While pregnant with my son Ty, I had so many dreams and wishes for him. I envisioned signing him up for dance, baseball, soccer, piano lessons, anything I could have him participate in, I wanted to sign him up. But then he died and our rainbow Jacob died a year after Ty died. All my dreams and wishes were buried in the ground right next to my two sweet boys. There would be no dance, no baseball, no soccer, just two graves to attend too.
Miraculously, our rainbow daughter Bee came along. I didn’t have the same dreams and wishes for her because I was too scared. I avoided signing her up for anything because I was afraid. I was afraid to face non-loss parents.

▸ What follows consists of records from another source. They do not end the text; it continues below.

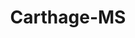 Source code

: ---
title: Carthage-MS
slug: carthage-ms
f_state:
- cms/state/mississippi.md
f_locations:
- cms/payday-loan/carthage-bank-6082.md
- cms/payday-loan/cash-inc-7687.md
- cms/payday-loan/cash-inc-7709.md
- cms/payday-loan/cash-inc-7710.md
- cms/payday-loan/cash-money-7923.md
- cms/payday-loan/check-cashers-more-inc-10657.md
- cms/payday-loan/check-cashers-more-inc-10661.md
- cms/payday-loan/check-cashers-more-inc-10662.md
- cms/payday-loan/check-change-11064.md
- cms/payday-loan/check-exchange-of-mississippi-11267.md
- cms/payday-loan/creek-bank-check-cashing-15502.md
- cms/payday-loan/deweese-payroll-advance-15780.md
- cms/payday-loan/deweese-payroll-advance-15782.md
- cms/payday-loan/greentree-check-advance-19217.md
- cms/payday-loan/greentree-check-advance-19224.md
- cms/payday-loan/petty-cash-24334.md
- cms/payday-loan/petty-cash-24336.md
- cms/payday-loan/petty-cash-24337.md
- cms/payday-loan/th-e-piggy-bank-27622.md
updated-on: '2024-05-30T13:41:28.615Z'
created-on: '2024-05-30T13:41:28.615Z'
published-on: '2024-05-30T13:54:32.469Z'
f_city: Carthage
layout: '[city].html'
tags: city
--- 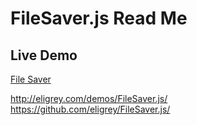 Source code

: FileSaver.js Read Me
====================

## Live Demo

[File Saver]( http://jaanga.github.io/libs/fs/file-saver.html )


<http://eligrey.com/demos/FileSaver.js/>  
<https://github.com/eligrey/FileSaver.js/>

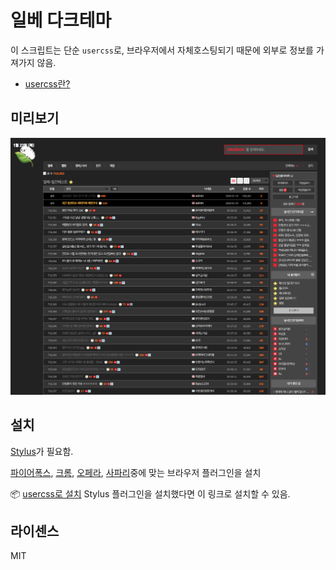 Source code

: # 일베 다크테마

이 스크립트는 단순 `usercss`로, 브라우저에서 자체호스팅되기 때문에 외부로 정보를 가져가지 않음.

- [usercss란?](https://github.com/openstyles/stylus/wiki/Usercss)

## 미리보기

![일베 다크테마 미리보기](./preview.png)

## 설치

[Stylus](https://add0n.com/stylus.html)가 필요함.

[파이어폭스](https://addons.mozilla.org/en-US/firefox/addon/styl-us/), [크롬](https://chrome.google.com/webstore/detail/stylus/clngdbkpkpeebahjckkjfobafhncgmne), [오페라](https://addons.opera.com/en-gb/extensions/details/stylus/), [사파리](https://cascadea.app/)중에 맞는 브라우저 플러그인을 설치

📦 [usercss로 설치](https://raw.githubusercontent.com/nomunyan/dark-ilbe/master/ilbe-dark.user.css) Stylus 플러그인을 설치했다면 이 링크로 설치할 수 있음.

## 라이센스

MIT
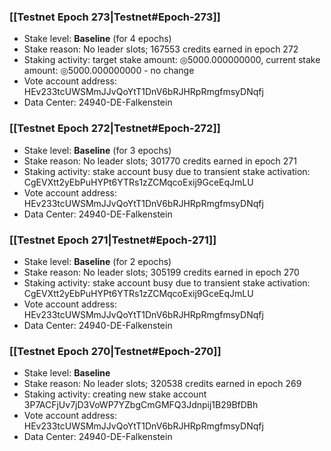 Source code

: ### [[Testnet Epoch 273|Testnet#Epoch-273]]
* Stake level: **Baseline** (for 4 epochs)
* Stake reason: No leader slots; 167553 credits earned in epoch 272
* Staking activity: target stake amount: ◎5000.000000000, current stake amount: ◎5000.000000000 - no change
* Vote account address: HEv233tcUWSMmJJvQoYtT1DnV6bRJHRpRmgfmsyDNqfj
* Data Center: 24940-DE-Falkenstein
### [[Testnet Epoch 272|Testnet#Epoch-272]]
* Stake level: **Baseline** (for 3 epochs)
* Stake reason: No leader slots; 301770 credits earned in epoch 271
* Staking activity: stake account busy due to transient stake activation: CgEVXtt2yEbPuHYPt6YTRs1zZCMqcoExij9GceEqJmLU
* Vote account address: HEv233tcUWSMmJJvQoYtT1DnV6bRJHRpRmgfmsyDNqfj
* Data Center: 24940-DE-Falkenstein
### [[Testnet Epoch 271|Testnet#Epoch-271]]
* Stake level: **Baseline** (for 2 epochs)
* Stake reason: No leader slots; 305199 credits earned in epoch 270
* Staking activity: stake account busy due to transient stake activation: CgEVXtt2yEbPuHYPt6YTRs1zZCMqcoExij9GceEqJmLU
* Vote account address: HEv233tcUWSMmJJvQoYtT1DnV6bRJHRpRmgfmsyDNqfj
* Data Center: 24940-DE-Falkenstein
### [[Testnet Epoch 270|Testnet#Epoch-270]]
* Stake level: **Baseline**
* Stake reason: No leader slots; 320538 credits earned in epoch 269
* Staking activity: creating new stake account 3P7ACFjUv7jD3VoWP7YZbgCmGMFQ3Jdnpij1B29BfDBh
* Vote account address: HEv233tcUWSMmJJvQoYtT1DnV6bRJHRpRmgfmsyDNqfj
* Data Center: 24940-DE-Falkenstein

I did not want to put myself in that uncomfortable situation so for 2 years, it was just us (and playgroups with other loss parents, which we love) but today I did something as a loss mom that I never expected to do.
Today I signed Bee up for dance class. It has nothing to do with the actual dance class itself but the uncomfortable situation it puts me in. We are required to stay in the room with our kids and I know that will lead to conversations and I know the inevitable, is she your only, will be asked. But the thing is, my issue with signing her up for any class is just that, my issue. My uncomfortableness with groups has nothing to do with my daughter, it’s something to do with me. I can’t let my inhibitions shelter her growth. My daughter loves dance, she floats around the living room to any music and dances herself crazy. I know she will love dance class. I know I will be uncomfortable and probably be the odd one out. I don’t like small talk, I don’t like mingling with other non-loss parents. It bugs me, it irritates me to be around them, complaining about the little things in life. Things that to loss parents don’t really matter because we know. But, my daughter deserves a chance to live her life without my inhibitions affecting her. She deserves to take dance class because she loves to dance. She deserves to experience these kinds of events in life because it’s not her that has an issue it’s me.
So tomorrow I will wake up and put my fake face on. I will pretend I know nothing but joy because Bee deserves it. I will deal with my uncomfortableness because Bee deserves it. I will suffer through the 30 minutes reminding myself that it is only 30 minutes, once a week. I can do this. Ty and Jacob never had the chance but Bee does and she deserves it. I can do this right?